# [Problem to solve]
Transcribe the stretch of entries below from the line with "splits multialleleic sites" through the line with "exports merged vcf", exactly and with both ends included; leave out all other lines.
Records supplied Block Start
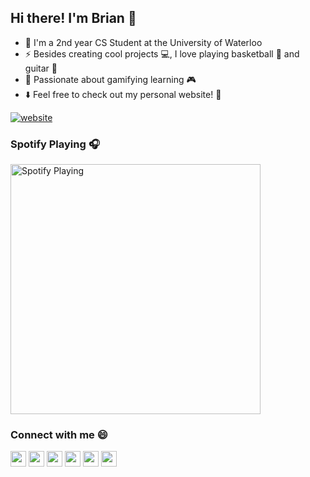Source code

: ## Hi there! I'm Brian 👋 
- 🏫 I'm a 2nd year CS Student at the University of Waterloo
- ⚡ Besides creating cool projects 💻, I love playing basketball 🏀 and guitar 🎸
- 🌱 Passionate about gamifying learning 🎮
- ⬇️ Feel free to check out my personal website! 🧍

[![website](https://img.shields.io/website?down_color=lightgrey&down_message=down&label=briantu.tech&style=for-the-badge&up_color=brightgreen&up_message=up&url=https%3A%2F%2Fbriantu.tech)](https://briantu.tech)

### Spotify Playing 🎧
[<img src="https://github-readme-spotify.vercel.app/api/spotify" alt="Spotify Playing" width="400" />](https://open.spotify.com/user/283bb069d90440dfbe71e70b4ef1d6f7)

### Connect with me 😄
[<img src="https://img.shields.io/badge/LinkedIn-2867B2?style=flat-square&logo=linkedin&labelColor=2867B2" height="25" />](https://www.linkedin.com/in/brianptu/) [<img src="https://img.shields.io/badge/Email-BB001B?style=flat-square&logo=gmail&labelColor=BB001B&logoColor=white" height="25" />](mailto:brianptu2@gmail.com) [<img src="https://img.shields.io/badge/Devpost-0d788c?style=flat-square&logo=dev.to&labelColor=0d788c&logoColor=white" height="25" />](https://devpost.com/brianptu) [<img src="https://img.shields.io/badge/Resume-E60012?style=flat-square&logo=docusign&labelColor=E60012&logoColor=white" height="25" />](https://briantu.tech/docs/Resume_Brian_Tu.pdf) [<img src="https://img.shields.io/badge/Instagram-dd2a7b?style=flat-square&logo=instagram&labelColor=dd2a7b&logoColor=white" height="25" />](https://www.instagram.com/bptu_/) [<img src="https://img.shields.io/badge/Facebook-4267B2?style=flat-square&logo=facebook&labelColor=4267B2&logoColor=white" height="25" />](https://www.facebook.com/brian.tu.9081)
Records supplied Block End
Records supplied Block Start
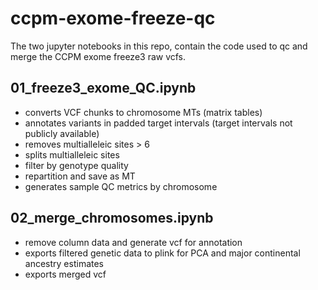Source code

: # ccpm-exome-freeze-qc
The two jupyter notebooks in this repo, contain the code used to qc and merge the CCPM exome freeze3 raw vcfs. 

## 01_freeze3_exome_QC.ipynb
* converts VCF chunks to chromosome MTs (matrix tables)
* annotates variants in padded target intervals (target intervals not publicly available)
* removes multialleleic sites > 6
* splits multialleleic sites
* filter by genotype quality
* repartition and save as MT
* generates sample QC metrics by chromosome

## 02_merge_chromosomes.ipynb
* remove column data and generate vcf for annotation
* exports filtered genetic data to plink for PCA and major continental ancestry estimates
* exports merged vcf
Records supplied Block End
# [Task solution]
* splits multialleleic sites
* filter by genotype quality
* repartition and save as MT
* generates sample QC metrics by chromosome

## 02_merge_chromosomes.ipynb
* remove column data and generate vcf for annotation
* exports filtered genetic data to plink for PCA and major continental ancestry estimates
* exports merged vcf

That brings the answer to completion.